PROBLEM DESCRIPTION:
The whole listing that follows is to be restated word for word, images excluded.

DATA LISTING:
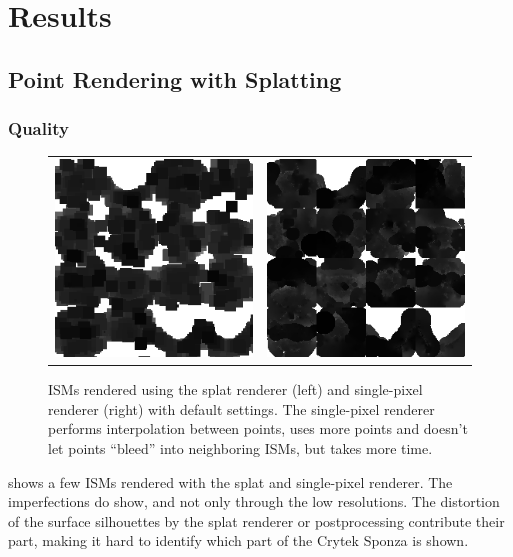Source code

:  \section{Results}

 \subsection{Point Rendering with Splatting}






 \subsubsection{Quality}

 \begin{figure}[htb]
 \centering
   \begin{tabular}{@{}cc@{}}
     \includegraphics[width=.22\textwidth]{../screenshots/ism_splat_cropped} &
     \includegraphics[width=.22\textwidth]{../screenshots/ism_single_pixel_cropped}
   \end{tabular}
   \caption{ISMs rendered using the splat renderer (left) and single-pixel renderer (right) with default settings. The single-pixel renderer performs interpolation between points, uses more points and doesn't let points ``bleed'' into neighboring ISMs, but takes more time.}
   \label{fig:results:isms}
 \end{figure}

  shows a few ISMs rendered with the splat and single-pixel renderer. The imperfections do show, and not only through the low resolutions. The distortion of the surface silhouettes by the splat renderer or postprocessing contribute their part, making it hard to identify which part of the Crytek Sponza is shown.

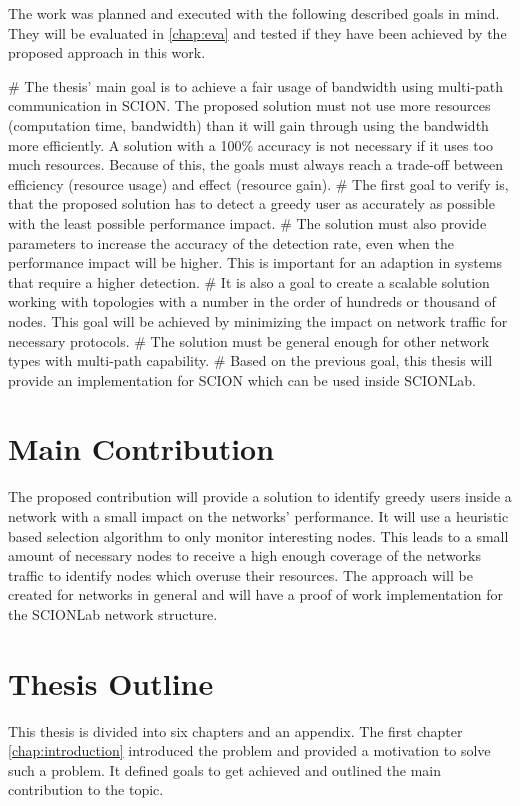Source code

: \documentclass[thesis.tex]{subfiles}
\begin{document}
The work was planned and executed with the following described goals in mind. They will be evaluated in \autoref{chap:eva} and tested if they have been achieved by the proposed approach in this work.
     \begin{easylist}
        \MyNumberedListProperties
        # The thesis' main goal is to achieve a fair usage of bandwidth using multi-path communication in SCION. The proposed solution must not use more resources (computation time, bandwidth) than it will gain through using the bandwidth more efficiently. A solution with a 100\% accuracy is not necessary if it uses too much resources. Because of this, the goals must always reach a trade-off between efficiency (resource usage) and effect (resource gain).        
        # The first goal to verify is, that the proposed solution has to detect a greedy user as accurately as possible with the least possible performance impact.
        # The solution must also provide parameters to increase the accuracy of the detection rate, even when the performance impact will be higher. This is important for an adaption in systems that require a higher detection.
        # It is also a goal to create a scalable solution working with topologies with a number in the order of hundreds or thousand of nodes. This goal will be achieved by minimizing the impact on network traffic for necessary protocols.
        # The solution must be general enough for other network types with multi-path capability.        
        # Based on the previous goal, this thesis will provide an implementation for SCION which can be used inside SCIONLab.
    \end{easylist}

\section{Main Contribution}
The proposed contribution will provide a solution to identify greedy users inside a network with a small impact on the networks' performance. It will use a heuristic based selection algorithm to only monitor interesting nodes. This leads to a small amount of necessary nodes to receive a high enough coverage of the networks traffic to identify nodes which overuse their resources. The approach will be created for networks in general and will have a proof of work implementation for the SCIONLab network structure.

\section{Thesis Outline}
This thesis is divided into six chapters and an appendix. The first chapter \autoref{chap:introduction} introduced the problem and provided a motivation to solve such a problem. It defined goals to get achieved and outlined the main contribution to the topic.
\end{document}
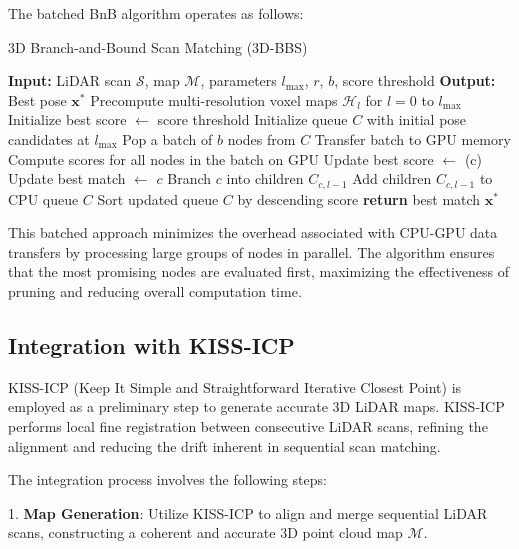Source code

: The batched BnB algorithm operates as follows:

\begin{algorithm}[h]
\caption{3D Branch-and-Bound Scan Matching (3D-BBS)}
\label{alg:3dbbs}
\begin{algorithmic}[1]
\STATE \textbf{Input:} LiDAR scan $\mathcal{S}$, map $\mathcal{M}$, parameters $l_{\text{max}}$, $r$, $b$, score threshold
\STATE \textbf{Output:} Best pose $\mathbf{x}^*$
\STATE Precompute multi-resolution voxel maps $\mathcal{H}_l$ for $l = 0$ to $l_{\text{max}}$
\STATE Initialize best score $\leftarrow$ score threshold
\STATE Initialize queue $C$ with initial pose candidates at $l_{\text{max}}$
    \STATE Pop a batch of $b$ nodes from $C$
    \STATE Transfer batch to GPU memory
    \STATE Compute scores for all nodes in the batch on GPU
                \STATE Update best score $\leftarrow$ (c)
                \STATE Update best match $\leftarrow$ $c$
            \ELSE
                \STATE Branch $c$ into children $C_{c,l-1}$
                \STATE Add children $C_{c,l-1}$ to CPU queue $C$
            \ENDIF
        \ENDIF
    \ENDFOR
    \STATE Sort updated queue $C$ by descending score
\ENDWHILE
\STATE \textbf{return} best match $\mathbf{x}^*$
\end{algorithmic}
\end{algorithm}

This batched approach minimizes the overhead associated with CPU-GPU data transfers by processing large groups of nodes in parallel. The algorithm ensures that the most promising nodes are evaluated first, maximizing the effectiveness of pruning and reducing overall computation time.

\subsection{Integration with KISS-ICP}
KISS-ICP (Keep It Simple and Straightforward Iterative Closest Point) is employed as a preliminary step to generate accurate 3D LiDAR maps. KISS-ICP performs local fine registration between consecutive LiDAR scans, refining the alignment and reducing the drift inherent in sequential scan matching.

The integration process involves the following steps:

1. \textbf{Map Generation}: Utilize KISS-ICP to align and merge sequential LiDAR scans, constructing a coherent and accurate 3D point cloud map $\mathcal{M}$.

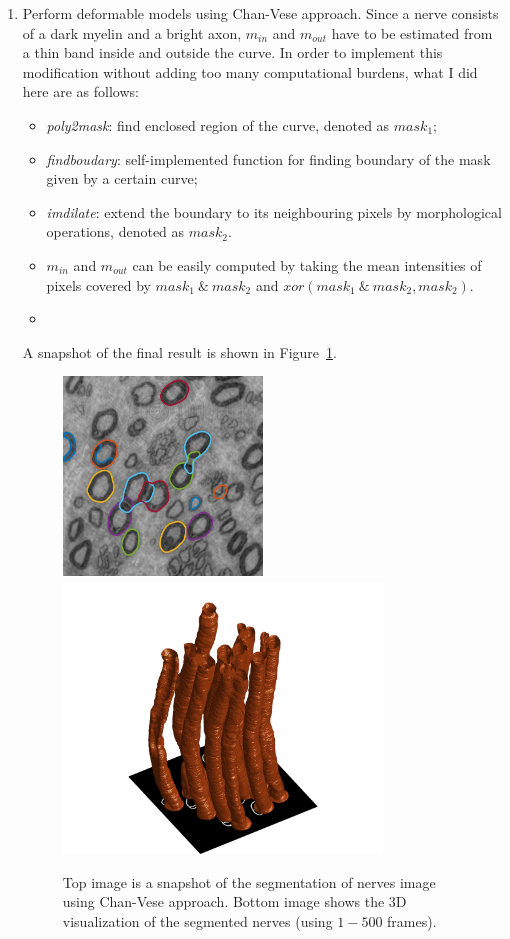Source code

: \documentclass[a4paper]{article}
\begin{document}
\begin{enumerate}
	\item Perform deformable models using Chan-Vese approach. Since a nerve consists of a dark myelin and a bright axon, $m_{in}$ and $m_{out}$ have to be estimated from a thin band inside and outside the curve. In order to implement this modification without adding too many computational burdens, what I did here are as follows:
	\begin{itemize}
	\item \textit{poly2mask}: find enclosed region of the curve, denoted as $mask_1$;
	\item \textit{findboudary}: self-implemented function for finding boundary of the mask given by a certain curve;
	\item \textit{imdilate}: extend the boundary to its neighbouring pixels by morphological operations, denoted as $mask_2$.
	\item $m_{in}$ and $m_{out}$ can be easily computed by taking the mean intensities of pixels covered by $mask_1\ \&\ mask_2$ and $xor(mask_1\ \&\ mask_2, mask_2)$.
	\item 
	\end{itemize}
	A snapshot of the final result is shown in Figure~\ref{final3}.
	\begin{figure}[!b]
	\centering
	\includegraphics[width=0.5\textwidth]{./figures/257.png}
	\includegraphics[width=0.8\textwidth]{./figures/final_res3.png}
	\caption{Top image is a snapshot of the segmentation of nerves image using Chan-Vese approach. Bottom image shows the 3D visualization of the segmented nerves (using $1-500$ frames).}
	\label{final3}
\end{figure}		
	
	\end{enumerate}		
	
\end{document}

SOLUTION TO THE EXERCISE:
Source code

:  \section{Results}

 \subsection{Point Rendering with Splatting}






 \subsubsection{Quality}

 \begin{figure}[htb]
 \centering
   \begin{tabular}{@{}cc@{}}
     \includegraphics[width=.22\textwidth]{../screenshots/ism_splat_cropped} &
     \includegraphics[width=.22\textwidth]{../screenshots/ism_single_pixel_cropped}
   \end{tabular}
   \caption{ISMs rendered using the splat renderer (left) and single-pixel renderer (right) with default settings. The single-pixel renderer performs interpolation between points, uses more points and doesn't let points ``bleed'' into neighboring ISMs, but takes more time.}
   \label{fig:results:isms}
 \end{figure}

  shows a few ISMs rendered with the splat and single-pixel renderer. The imperfections do show, and not only through the low resolutions. The distortion of the surface silhouettes by the splat renderer or postprocessing contribute their part, making it hard to identify which part of the Crytek Sponza is shown.

Source code

: \documentclass[thesis.tex]{subfiles}
\begin{document}
The work was planned and executed with the following described goals in mind. They will be evaluated in \autoref{chap:eva} and tested if they have been achieved by the proposed approach in this work.
     \begin{easylist}
        \MyNumberedListProperties
        # The thesis' main goal is to achieve a fair usage of bandwidth using multi-path communication in SCION. The proposed solution must not use more resources (computation time, bandwidth) than it will gain through using the bandwidth more efficiently. A solution with a 100\% accuracy is not necessary if it uses too much resources. Because of this, the goals must always reach a trade-off between efficiency (resource usage) and effect (resource gain).        
        # The first goal to verify is, that the proposed solution has to detect a greedy user as accurately as possible with the least possible performance impact.
        # The solution must also provide parameters to increase the accuracy of the detection rate, even when the performance impact will be higher. This is important for an adaption in systems that require a higher detection.
        # It is also a goal to create a scalable solution working with topologies with a number in the order of hundreds or thousand of nodes. This goal will be achieved by minimizing the impact on network traffic for necessary protocols.
        # The solution must be general enough for other network types with multi-path capability.        
        # Based on the previous goal, this thesis will provide an implementation for SCION which can be used inside SCIONLab.
    \end{easylist}

\section{Main Contribution}
The proposed contribution will provide a solution to identify greedy users inside a network with a small impact on the networks' performance. It will use a heuristic based selection algorithm to only monitor interesting nodes. This leads to a small amount of necessary nodes to receive a high enough coverage of the networks traffic to identify nodes which overuse their resources. The approach will be created for networks in general and will have a proof of work implementation for the SCIONLab network structure.

\section{Thesis Outline}
This thesis is divided into six chapters and an appendix. The first chapter \autoref{chap:introduction} introduced the problem and provided a motivation to solve such a problem. It defined goals to get achieved and outlined the main contribution to the topic.
\end{document}
Source code

: The batched BnB algorithm operates as follows:

\begin{algorithm}[h]
\caption{3D Branch-and-Bound Scan Matching (3D-BBS)}
\label{alg:3dbbs}
\begin{algorithmic}[1]
\STATE \textbf{Input:} LiDAR scan $\mathcal{S}$, map $\mathcal{M}$, parameters $l_{\text{max}}$, $r$, $b$, score threshold
\STATE \textbf{Output:} Best pose $\mathbf{x}^*$
\STATE Precompute multi-resolution voxel maps $\mathcal{H}_l$ for $l = 0$ to $l_{\text{max}}$
\STATE Initialize best score $\leftarrow$ score threshold
\STATE Initialize queue $C$ with initial pose candidates at $l_{\text{max}}$
    \STATE Pop a batch of $b$ nodes from $C$
    \STATE Transfer batch to GPU memory
    \STATE Compute scores for all nodes in the batch on GPU
                \STATE Update best score $\leftarrow$ (c)
                \STATE Update best match $\leftarrow$ $c$
            \ELSE
                \STATE Branch $c$ into children $C_{c,l-1}$
                \STATE Add children $C_{c,l-1}$ to CPU queue $C$
            \ENDIF
        \ENDIF
    \ENDFOR
    \STATE Sort updated queue $C$ by descending score
\ENDWHILE
\STATE \textbf{return} best match $\mathbf{x}^*$
\end{algorithmic}
\end{algorithm}

This batched approach minimizes the overhead associated with CPU-GPU data transfers by processing large groups of nodes in parallel. The algorithm ensures that the most promising nodes are evaluated first, maximizing the effectiveness of pruning and reducing overall computation time.

\subsection{Integration with KISS-ICP}
KISS-ICP (Keep It Simple and Straightforward Iterative Closest Point) is employed as a preliminary step to generate accurate 3D LiDAR maps. KISS-ICP performs local fine registration between consecutive LiDAR scans, refining the alignment and reducing the drift inherent in sequential scan matching.

The integration process involves the following steps:

1. \textbf{Map Generation}: Utilize KISS-ICP to align and merge sequential LiDAR scans, constructing a coherent and accurate 3D point cloud map $\mathcal{M}$.

Source code

: \documentclass[a4paper]{article}
\begin{document}
\begin{enumerate}
	\item Perform deformable models using Chan-Vese approach. Since a nerve consists of a dark myelin and a bright axon, $m_{in}$ and $m_{out}$ have to be estimated from a thin band inside and outside the curve. In order to implement this modification without adding too many computational burdens, what I did here are as follows:
	\begin{itemize}
	\item \textit{poly2mask}: find enclosed region of the curve, denoted as $mask_1$;
	\item \textit{findboudary}: self-implemented function for finding boundary of the mask given by a certain curve;
	\item \textit{imdilate}: extend the boundary to its neighbouring pixels by morphological operations, denoted as $mask_2$.
	\item $m_{in}$ and $m_{out}$ can be easily computed by taking the mean intensities of pixels covered by $mask_1\ \&\ mask_2$ and $xor(mask_1\ \&\ mask_2, mask_2)$.
	\item 
	\end{itemize}
	A snapshot of the final result is shown in Figure~\ref{final3}.
	\begin{figure}[!b]
	\centering
	\includegraphics[width=0.5\textwidth]{./figures/257.png}
	\includegraphics[width=0.8\textwidth]{./figures/final_res3.png}
	\caption{Top image is a snapshot of the segmentation of nerves image using Chan-Vese approach. Bottom image shows the 3D visualization of the segmented nerves (using $1-500$ frames).}
	\label{final3}
\end{figure}		
	
	\end{enumerate}		
	
\end{document}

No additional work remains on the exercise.